• [TASK PROMPT] Look through the data for the string "initialize". Copy every line where it is found.

** Opening EXTRACTED RECORDS block **

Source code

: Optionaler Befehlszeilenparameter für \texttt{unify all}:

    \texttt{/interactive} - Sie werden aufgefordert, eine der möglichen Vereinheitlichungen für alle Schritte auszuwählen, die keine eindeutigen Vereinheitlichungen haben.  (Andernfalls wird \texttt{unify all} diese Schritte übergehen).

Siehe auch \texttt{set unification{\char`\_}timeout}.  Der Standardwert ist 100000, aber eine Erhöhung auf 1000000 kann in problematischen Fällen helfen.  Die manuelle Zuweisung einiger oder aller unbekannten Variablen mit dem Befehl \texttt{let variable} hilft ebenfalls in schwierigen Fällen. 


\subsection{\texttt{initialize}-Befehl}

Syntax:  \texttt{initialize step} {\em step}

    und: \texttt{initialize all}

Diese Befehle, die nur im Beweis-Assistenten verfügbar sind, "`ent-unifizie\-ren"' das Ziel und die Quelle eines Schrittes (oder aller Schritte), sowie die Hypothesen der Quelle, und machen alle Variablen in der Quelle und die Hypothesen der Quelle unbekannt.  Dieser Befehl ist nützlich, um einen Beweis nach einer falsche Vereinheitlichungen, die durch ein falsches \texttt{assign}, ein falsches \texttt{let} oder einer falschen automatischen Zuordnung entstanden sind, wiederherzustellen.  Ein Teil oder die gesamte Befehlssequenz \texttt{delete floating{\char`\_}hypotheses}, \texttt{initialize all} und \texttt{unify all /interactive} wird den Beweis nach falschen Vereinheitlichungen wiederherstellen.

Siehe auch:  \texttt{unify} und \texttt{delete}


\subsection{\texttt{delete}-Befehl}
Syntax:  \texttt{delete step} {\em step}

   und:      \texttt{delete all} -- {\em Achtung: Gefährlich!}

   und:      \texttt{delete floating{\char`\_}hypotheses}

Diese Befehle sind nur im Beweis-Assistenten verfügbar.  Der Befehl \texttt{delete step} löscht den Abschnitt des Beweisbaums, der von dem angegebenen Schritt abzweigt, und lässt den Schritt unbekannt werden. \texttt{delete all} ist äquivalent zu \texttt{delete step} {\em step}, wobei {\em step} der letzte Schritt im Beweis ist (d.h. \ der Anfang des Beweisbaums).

** Closing EXTRACTED RECORDS block **

• [RESPONSE TO THE TASK]
\subsection{\texttt{initialize}-Befehl}
Syntax:  \texttt{initialize step} {\em step}
    und: \texttt{initialize all}
Diese Befehle, die nur im Beweis-Assistenten verfügbar sind, "`ent-unifizie\-ren"' das Ziel und die Quelle eines Schrittes (oder aller Schritte), sowie die Hypothesen der Quelle, und machen alle Variablen in der Quelle und die Hypothesen der Quelle unbekannt.  Dieser Befehl ist nützlich, um einen Beweis nach einer falsche Vereinheitlichungen, die durch ein falsches \texttt{assign}, ein falsches \texttt{let} oder einer falschen automatischen Zuordnung entstanden sind, wiederherzustellen.  Ein Teil oder die gesamte Befehlssequenz \texttt{delete floating{\char`\_}hypotheses}, \texttt{initialize all} und \texttt{unify all /interactive} wird den Beweis nach falschen Vereinheitlichungen wiederherstellen.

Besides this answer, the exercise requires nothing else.